Marie is now calling for better warnings on contact lens packs over the risks of contamination.

"I don't want anyone to think that I'm asking people to not wear contact lenses because I'm not asking that at all," she continues.

"Wear contact lenses, that's absolutely fine, but you've just got to be careful – it's the water thing more than anything.

"I would just like the manufacturers to put more warnings on the packaging about water and contact lenses.

"I just don't want anyone else to go through it really."

Marie wants to raise awareness for others.

Almost two years after having her eye removed, Marie is now back working as an admin assistant and volunteers with her church.

"My life is alright now, I haven't gone back to work to the place I left, but I now work for my husband," she adds.

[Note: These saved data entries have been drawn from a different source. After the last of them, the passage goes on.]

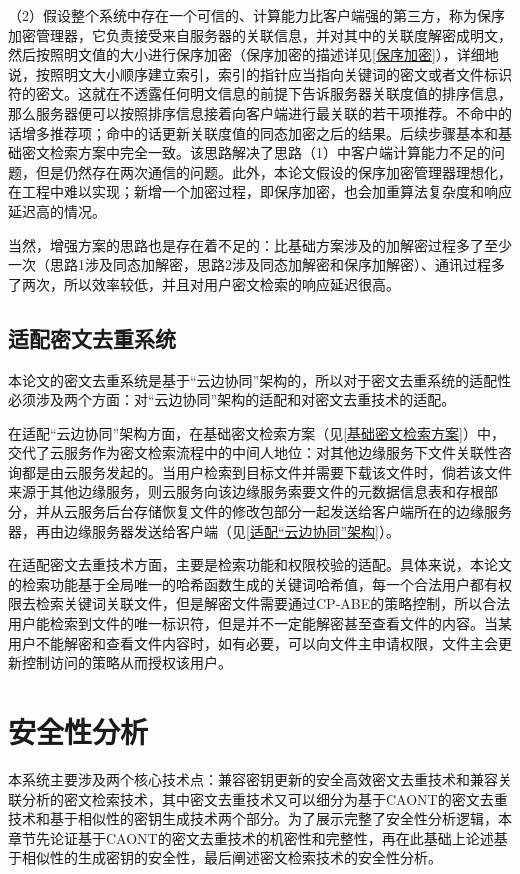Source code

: \documentclass[promaster]{thesis-uestc}
\begin{document}
（2）假设整个系统中存在一个可信的、计算能力比客户端强的第三方，称为保序加密管理器，它负责接受来自服务器的关联信息，并对其中的关联度解密成明文，然后按照明文值的大小进行保序加密（保序加密的描述详见\ref{保序加密}），详细地说，按照明文大小顺序建立索引，索引的指针应当指向关键词的密文或者文件标识符的密文。这就在不透露任何明文信息的前提下告诉服务器关联度值的排序信息，那么服务器便可以按照排序信息接着向客户端进行最关联的若干项推荐。不命中的话增多推荐项；命中的话更新关联度值的同态加密之后的结果。后续步骤基本和基础密文检索方案中完全一致。该思路解决了思路（1）中客户端计算能力不足的问题，但是仍然存在两次通信的问题。此外，本论文假设的保序加密管理器理想化，在工程中难以实现；新增一个加密过程，即保序加密，也会加重算法复杂度和响应延迟高的情况。

当然，增强方案的思路也是存在着不足的：比基础方案涉及的加解密过程多了至少一次（思路1涉及同态加解密，思路2涉及同态加解密和保序加解密）、通讯过程多了两次，所以效率较低，并且对用户密文检索的响应延迟很高。



\subsection{适配密文去重系统}
本论文的密文去重系统是基于“云边协同”架构的，所以对于密文去重系统的适配性必须涉及两个方面：对“云边协同”架构的适配和对密文去重技术的适配。

在适配“云边协同”架构方面，在基础密文检索方案（见\ref{基础密文检索方案}）中，交代了云服务作为密文检索流程中的中间人地位：对其他边缘服务下文件关联性咨询都是由云服务发起的。当用户检索到目标文件并需要下载该文件时，倘若该文件来源于其他边缘服务，则云服务向该边缘服务索要文件的元数据信息表和存根部分，并从云服务后台存储恢复文件的修改包部分一起发送给客户端所在的边缘服务器，再由边缘服务器发送给客户端（见\ref{适配“云边协同”架构}）。

在适配密文去重技术方面，主要是检索功能和权限校验的适配。具体来说，本论文的检索功能基于全局唯一的哈希函数生成的关键词哈希值，每一个合法用户都有权限去检索关键词关联文件，但是解密文件需要通过CP-ABE的策略控制，所以合法用户能检索到文件的唯一标识符，但是并不一定能解密甚至查看文件的内容。当某用户不能解密和查看文件内容时，如有必要，可以向文件主申请权限，文件主会更新控制访问的策略从而授权该用户。

\section{安全性分析}
本系统主要涉及两个核心技术点：兼容密钥更新的安全高效密文去重技术和兼容关联分析的密文检索技术，其中密文去重技术又可以细分为基于CAONT的密文去重技术和基于相似性的密钥生成技术两个部分。为了展示完整了安全性分析逻辑，本章节先论证基于CAONT的密文去重技术的机密性和完整性，再在此基础上论述基于相似性的生成密钥的安全性，最后阐述密文检索技术的安全性分析。
\end{document}
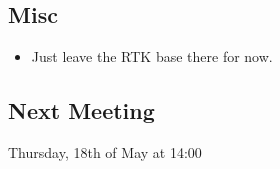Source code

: \subsection{Misc}
\begin{itemize}
    \item Just leave the RTK base there for now.
\end{itemize}

\subsection{Next Meeting}
Thursday, 18th of May at 14:00
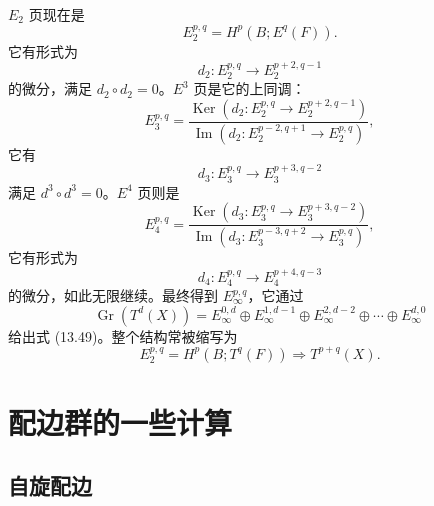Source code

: $E_2$ 页现在是
\begin{equation}
E_2^{p,q}=H^p(B;E^q(F)). \tag{13.50}
\end{equation}
它有形式为
\begin{equation}
d_2:E_2^{p,q}\to E_2^{p+2,q-1} \tag{13.51}
\end{equation}
的微分，满足 $d_2\circ d_2=0$。$E^3$ 页是它的上同调：
\begin{equation}
E_3^{p,q}=\frac{\operatorname{Ker}\left(d_2:E_2^{p,q}\to E_2^{p+2,q-1}\right)}
{\operatorname{Im}\left(d_2:E_2^{p-2,q+1}\to E_2^{p,q}\right)}, \tag{13.52}
\end{equation}
它有
\begin{equation}
d_3:E_3^{p,q}\to E_3^{p+3,q-2} \tag{13.53}
\end{equation}
满足 $d^3\circ d^3=0$。$E^4$ 页则是
\begin{equation}
E_4^{p,q}=\frac{\operatorname{Ker}\left(d_3:E_3^{p,q}\to E_3^{p+3,q-2}\right)}
{\operatorname{Im}\left(d_3:E_3^{p-3,q+2}\to E_3^{p,q}\right)}, \tag{13.54}
\end{equation}
它有形式为
\begin{equation}
d_4:E_4^{p,q}\to E_4^{p+4,q-3} \tag{13.55}
\end{equation}
的微分，如此无限继续。最终得到 $E_\infty^{p,q}$，它通过
\begin{equation}
\operatorname{Gr}(T^d(X))=E_\infty^{0,d}\oplus E_\infty^{1,d-1}\oplus E_\infty^{2,d-2}\oplus\cdots\oplus E_\infty^{d,0} \tag{13.56}
\end{equation}
给出式 (13.49)。整个结构常被缩写为
\begin{equation}
E_2^{p,q}=H^p(B;T^q(F))\Rightarrow T^{p+q}(X). \tag{13.57}
\end{equation}


\section{配边群的一些计算}

\subsection{自旋配边}

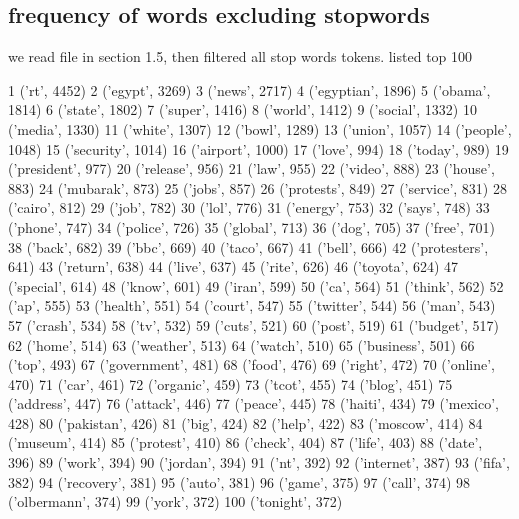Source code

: \documentclass[a4paper, 11pt]{article}
\begin{document}
\subsection{frequency of words excluding stopwords}
we read file in section 1.5, then filtered all stop words tokens. \newline
listed top 100
\begin{spverbatim}
1 ('rt', 4452)
2 ('egypt', 3269)
3 ('news', 2717)
4 ('egyptian', 1896)
5 ('obama', 1814)
6 ('state', 1802)
7 ('super', 1416)
8 ('world', 1412)
9 ('social', 1332)
10 ('media', 1330)
11 ('white', 1307)
12 ('bowl', 1289)
13 ('union', 1057)
14 ('people', 1048)
15 ('security', 1014)
16 ('airport', 1000)
17 ('love', 994)
18 ('today', 989)
19 ('president', 977)
20 ('release', 956)
21 ('law', 955)
22 ('video', 888)
23 ('house', 883)
24 ('mubarak', 873)
25 ('jobs', 857)
26 ('protests', 849)
27 ('service', 831)
28 ('cairo', 812)
29 ('job', 782)
30 ('lol', 776)
31 ('energy', 753)
32 ('says', 748)
33 ('phone', 747)
34 ('police', 726)
35 ('global', 713)
36 ('dog', 705)
37 ('free', 701)
38 ('back', 682)
39 ('bbc', 669)
40 ('taco', 667)
41 ('bell', 666)
42 ('protesters', 641)
43 ('return', 638)
44 ('live', 637)
45 ('rite', 626)
46 ('toyota', 624)
47 ('special', 614)
48 ('know', 601)
49 ('iran', 599)
50 ('ca', 564)
51 ('think', 562)
52 ('ap', 555)
53 ('health', 551)
54 ('court', 547)
55 ('twitter', 544)
56 ('man', 543)
57 ('crash', 534)
58 ('tv', 532)
59 ('cuts', 521)
60 ('post', 519)
61 ('budget', 517)
62 ('home', 514)
63 ('weather', 513)
64 ('watch', 510)
65 ('business', 501)
66 ('top', 493)
67 ('government', 481)
68 ('food', 476)
69 ('right', 472)
70 ('online', 470)
71 ('car', 461)
72 ('organic', 459)
73 ('tcot', 455)
74 ('blog', 451)
75 ('address', 447)
76 ('attack', 446)
77 ('peace', 445)
78 ('haiti', 434)
79 ('mexico', 428)
80 ('pakistan', 426)
81 ('big', 424)
82 ('help', 422)
83 ('moscow', 414)
84 ('museum', 414)
85 ('protest', 410)
86 ('check', 404)
87 ('life', 403)
88 ('date', 396)
89 ('work', 394)
90 ('jordan', 394)
91 ('nt', 392)
92 ('internet', 387)
93 ('fifa', 382)
94 ('recovery', 381)
95 ('auto', 381)
96 ('game', 375)
97 ('call', 374)
98 ('olbermann', 374)
99 ('york', 372)
100 ('tonight', 372)	
\end{spverbatim}
\end{document}
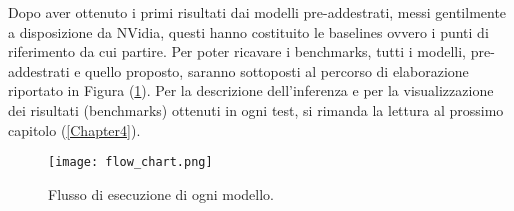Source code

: Dopo aver ottenuto i primi risultati dai modelli pre-addestrati, messi gentilmente 
a disposizione da NVidia, questi hanno costituito le baselines ovvero 
i punti di riferimento da cui partire. Per poter ricavare i benchmarks, 
tutti i modelli, pre-addestrati e quello proposto, saranno sottoposti al percorso di 
elaborazione riportato in Figura (\ref{flow_chart}). Per la descrizione dell'inferenza e per la
visualizzazione dei risultati (benchmarks) ottenuti in ogni test, si rimanda la lettura al prossimo capitolo (\ref{Chapter4}).
\begin{figure}
    \centering
    \texttt{[image: flow\_chart.png]}
    \centering
    \caption{Flusso di esecuzione di ogni modello.}
    \label{flow_chart}
\end{figure}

"I'm also heavily involved with the church where I do a lot of voluntary work so my life has changed, but it's a nice change, and it's different.

"The only thing I've not gone back to is driving, I stopped driving quite early on in the journey because I wasn't comfortable with it, and I haven't got the confidence to go back to it, so that's the main thing that's changed for me.

"I do struggle sometimes because my vision on my left side is rubbish, well it's not there. It's quite hard walking down the street when you've got people whizzing by you, and it makes you jump a bit because you don't expect it."